Once I was visiting the oldest member of my church.  “How are you?” I asked.
“I’m doing OK,” she said, “but I just get so frustrated that I can’t do the things I used to.”

“Dora,” I replied, “you’re 105 years old!” The fact that she was able to wake up in the morning, recognize me and carry on a lively conversation was nothing short of remarkable at her age.

Atul Gawande
Atul Gawande’s book Being Mortal is a reflection on what it means that we are creatures who, over time, age and eventually die. Human existence means learning to live within the limits of our mortality.

Gawande writes from the perspective of a surgeon. Modern medicine, he says, operates out of a paradigm centred on diagnosing and curing disease, and fixing what is broken. But what about when people can’t be fixed? What about when the problem is not a specific pathology but simply the limitations of being mortal which become more pronounced with age?

The tendency of the medical system is to a) continue to try to fix what’s wrong, often inflicting needless suffering on the patient, or b) simply give up. Care of the elderly eats up huge resources, but often with little positive results.
Gawande says the question needs to change from “How can we fix what’s wrong with this patient?” to “What is the best and fullest life possible for this person, given his or her limitations?”
I think there’s an analogy here for many of our churches. (Recognizing that any analogy can only be pushed so far. There are similarities between an individual and a community, but there are also differences.)
A lot of churches, like a lot of church members, are struggling with diminishing capabilities. They are not what they once were. They can’t do what they once did. Partly that’s the result of changes in our culture, which has pushed religious institutions out of the centre and onto the (almost invisible) margins.
The leadership in many United Churches are people whose concept of a vital and healthy congregation was formed in the 1950s and 1960s.
Even though they know things have changed, their attitudes and actions are still driven by powerful memories which shape their image of a healthy church.  Compared to that memory, the present reality of the church can only seem like a failure, a shadow of what once was.

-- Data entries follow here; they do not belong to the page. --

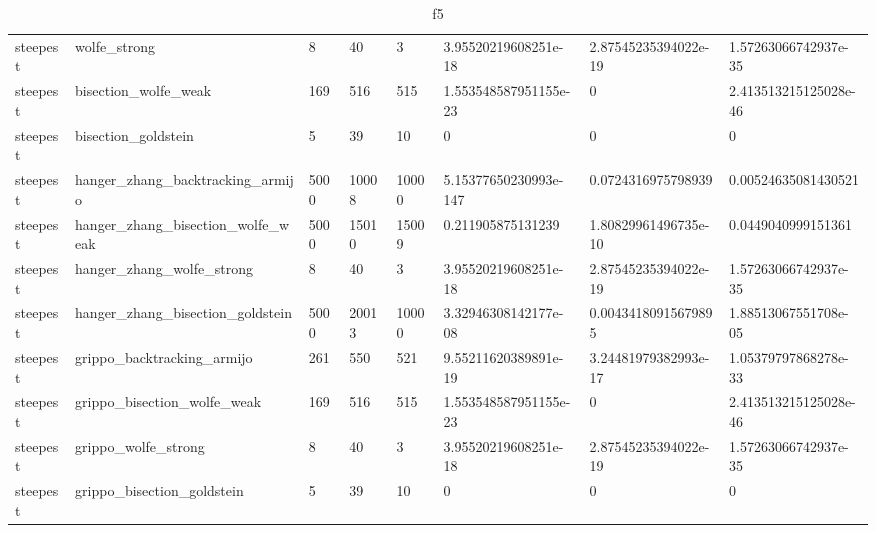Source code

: \documentclass[a4paper,11pt]{article}
\numberwithin{equation}{section} %
\begin{document}
\begin{table}[h!]
{\begin{tabular}{|l|l|l|l|l|l|l|l|}
        steepest & wolfe\_strong & 8 & 40 & 3 & 3.95520219608251e-18 & 2.87545235394022e-19 & 1.57263066742937e-35 \\
        steepest & bisection\_wolfe\_weak & 169 & 516 & 515 & 1.553548587951155e-23 & 0 & 2.413513215125028e-46 \\
        steepest & bisection\_goldstein & 5 & 39 & 10 & 0 & 0 & 0 \\
        steepest & hanger\_zhang\_backtracking\_armijo & 5000 & 10008 & 10000 & 5.15377650230993e-147 & 0.0724316975798939 & 0.00524635081430521 \\
        steepest & hanger\_zhang\_bisection\_wolfe\_weak & 5000 & 15010 & 15009 & 0.211905875131239 & 1.80829961496735e-10 & 0.0449040999151361 \\
        steepest & hanger\_zhang\_wolfe\_strong & 8 & 40 & 3 & 3.95520219608251e-18 & 2.87545235394022e-19 & 1.57263066742937e-35 \\
        steepest & hanger\_zhang\_bisection\_goldstein & 5000 & 20013 & 10000 & 3.32946308142177e-08 & 0.00434180915679895 & 1.88513067551708e-05 \\
        steepest & grippo\_backtracking\_armijo & 261 & 550 & 521 & 9.55211620389891e-19 & 3.24481979382993e-17 & 1.05379797868278e-33 \\
        steepest & grippo\_bisection\_wolfe\_weak & 169 & 516 & 515 & 1.553548587951155e-23 & 0 & 2.413513215125028e-46 \\
        steepest & grippo\_wolfe\_strong & 8 & 40 & 3 & 3.95520219608251e-18 & 2.87545235394022e-19 & 1.57263066742937e-35 \\
        steepest & grippo\_bisection\_goldstein & 5 & 39 & 10 & 0 & 0 & 0 \\
\end{tabular}}
\caption{f5}
\label{table:f5}
\end{table}
\end{document}
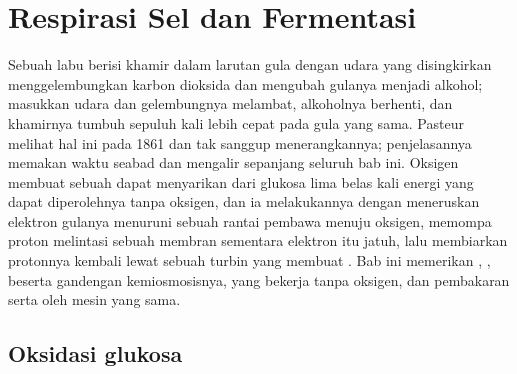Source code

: \chapter{Respirasi Sel dan Fermentasi}\label{ch:b1:respiration-fermentation}

Sebuah labu berisi khamir dalam larutan gula dengan udara yang
disingkirkan menggelembungkan karbon dioksida dan mengubah gulanya
menjadi alkohol; masukkan udara dan gelembungnya melambat, alkoholnya
berhenti, dan khamirnya tumbuh sepuluh kali lebih cepat pada gula yang
sama. Pasteur melihat hal ini pada 1861 dan tak sanggup
menerangkannya; penjelasannya memakan waktu seabad dan mengalir
sepanjang seluruh bab ini. Oksigen membuat sebuah  dapat menyarikan
dari glukosa lima belas kali energi yang dapat diperolehnya tanpa
oksigen, dan ia melakukannya dengan meneruskan elektron gulanya
menuruni sebuah rantai pembawa menuju oksigen, memompa proton
melintasi sebuah membran sementara elektron itu jatuh, lalu
membiarkan protonnya kembali lewat sebuah turbin yang membuat . Bab
ini memerikan , ,  beserta
gandengan kemiosmosisnya,  yang bekerja tanpa oksigen, dan
pembakaran  serta  oleh mesin yang sama.

\section{Oksidasi glukosa}

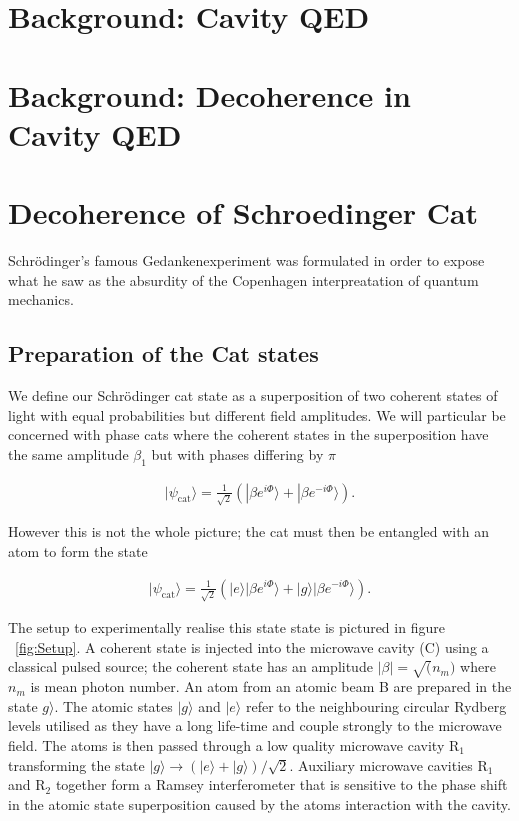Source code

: \documentclass[aps,prl,twocolumn,amsmath,amssymb]{revtex4}
\begin{document}
\section{\label{sec:level2}Background: Cavity QED}

\section{\label{sec:level1}Background: Decoherence in Cavity QED}

\section{\label{sec:level1}Decoherence of Schroedinger Cat}

Schrödinger's famous Gedankenexperiment was formulated in order to expose what he saw as the absurdity of the Copenhagen interpreatation of quantum mechanics.  

\subsection{\label{sec:level1}Preparation of the Cat states}


We define our Schrödinger cat state as a superposition of two coherent states of light with equal probabilities but different field amplitudes. We will particular be concerned with phase cats where the coherent states in the superposition have the same amplitude $\beta_1$ but with phases differing by $\pi$

\begin{align}
|\psi_{\mathrm{cat}}\rangle = \frac{1}{\sqrt{2}} (|\beta e^{i\Phi}\rangle+|\beta e^{-i\Phi}\rangle)
\label{eq:cat1}.
\end{align}

However this is not the whole picture; the cat must then be entangled with an atom to form the state

\begin{align}
|\psi_{\mathrm{cat}}\rangle = \frac{1}{\sqrt{2}} (|e\rangle|\beta e^{i\Phi}\rangle+|g\rangle|\beta e^{-i\Phi}\rangle)
\label{eq:cat2}.
\end{align}

The setup to experimentally realise this state state is pictured in figure ~\ref{fig:Setup}. A coherent state is injected into the microwave cavity (C) using a classical pulsed source; the coherent state has an amplitude $|\beta| = \sqrt(n_{m})$ where $n_{m}$ is mean photon number. An atom from an atomic beam B are prepared in the state $g\rangle$. The atomic states $|g\rangle$ and $|e\rangle$ refer to the neighbouring circular Rydberg levels utilised as they have a long life-time and couple strongly to the microwave field.  The atoms is then passed through a low quality microwave cavity $\mathrm{R_{1}}$ transforming the state $|g\rangle \rightarrow  (|e\rangle+|g\rangle)/\sqrt{2}$. Auxiliary microwave cavities $\mathrm{R_{1}}$ and $\mathrm{R_{2}}$ together form a Ramsey interferometer that is sensitive to the phase shift in the atomic state superposition caused by the atoms interaction with the cavity. 
\end{document}

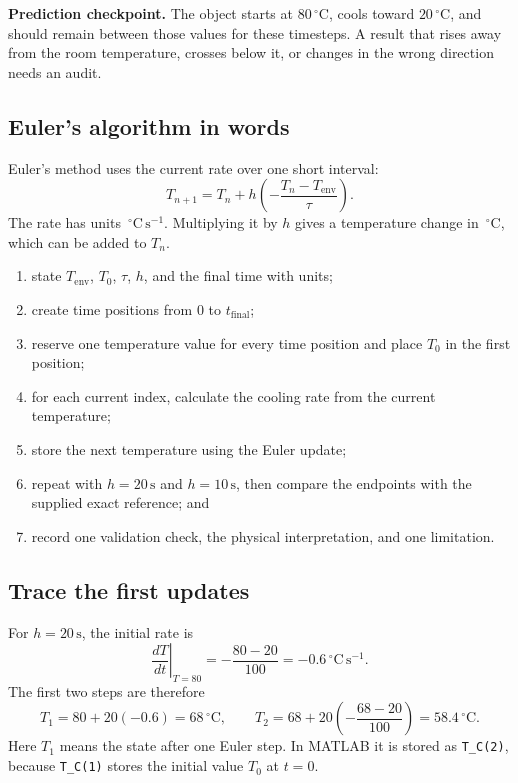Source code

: \documentclass[11pt,a4paper]{article}
\newcommand{\units}[1]{\,\mathrm{#1}}
\begin{document}
\begin{samepage}
\begin{checkbox}\textbf{Prediction checkpoint.} The object starts at $80\units{^\circ C}$, cools toward $20\units{^\circ C}$, and should remain between those values for these timesteps. A result that rises away from the room temperature, crosses below it, or changes in the wrong direction needs an audit.\end{checkbox}

\subsection*{Euler's algorithm in words}
Euler's method uses the current rate over one short interval:
\[
T_{n+1}=T_n+h\left(-\frac{T_n-T_{\mathrm{env}}}{\tau}\right).
\]
The rate has units $\units{^\circ C\,s^{-1}}$. Multiplying it by $h$ gives a temperature change in $\units{^\circ C}$, which can be added to $T_n$.

\begin{enumerate}[nosep,leftmargin=7mm]
\item state $T_{\mathrm{env}}$, $T_0$, $\tau$, $h$, and the final time with units;
\item create time positions from $0$ to $t_{\mathrm{final}}$;
\item reserve one temperature value for every time position and place $T_0$ in the first position;
\item for each current index, calculate the cooling rate from the current temperature;
\item store the next temperature using the Euler update;
\item repeat with $h=20\units{s}$ and $h=10\units{s}$, then compare the endpoints with the supplied exact reference; and
\item record one validation check, the physical interpretation, and one limitation.
\end{enumerate}
\end{samepage}

\subsection*{Trace the first updates}
For $h=20\units{s}$, the initial rate is
\[
\left.\frac{dT}{dt}\right|_{T=80}=-\frac{80-20}{100}=-0.6\units{^\circ C\,s^{-1}}.
\]
The first two steps are therefore
\[
T_1=80+20(-0.6)=68\units{^\circ C},
\qquad
T_2=68+20\left(-\frac{68-20}{100}\right)=58.4\units{^\circ C}.
\]
Here $T_1$ means the state after one Euler step. In MATLAB it is stored as \texttt{T\_C(2)}, because \texttt{T\_C(1)} stores the initial value $T_0$ at $t=0$.
\end{document}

The problem is that a lot of energy goes into ultimately futile strategies to try to “fix” what is wrong – to get the young families back, to change the music, to start this or that program. All of this can distract us from engaging deeply with the basic question: “Given the reality of where we are, what does a full, abundant life in Christ look like?”
The fact is that most United Churches will have a high percentage of older people. To change that significantly would really mean that the present church would need to cease to exist and something entirely different take its place.  So, the question is, “How can we be faithful and fruitful as who we are?”
Atul Gawande writes of shadowing a geriatrician as he treats his elderly patients. Ironically, in an aging society, gerontology is a dying specialty, with low in status and relatively low in pay. Few medical students are interested in specializing in the care of the elderly.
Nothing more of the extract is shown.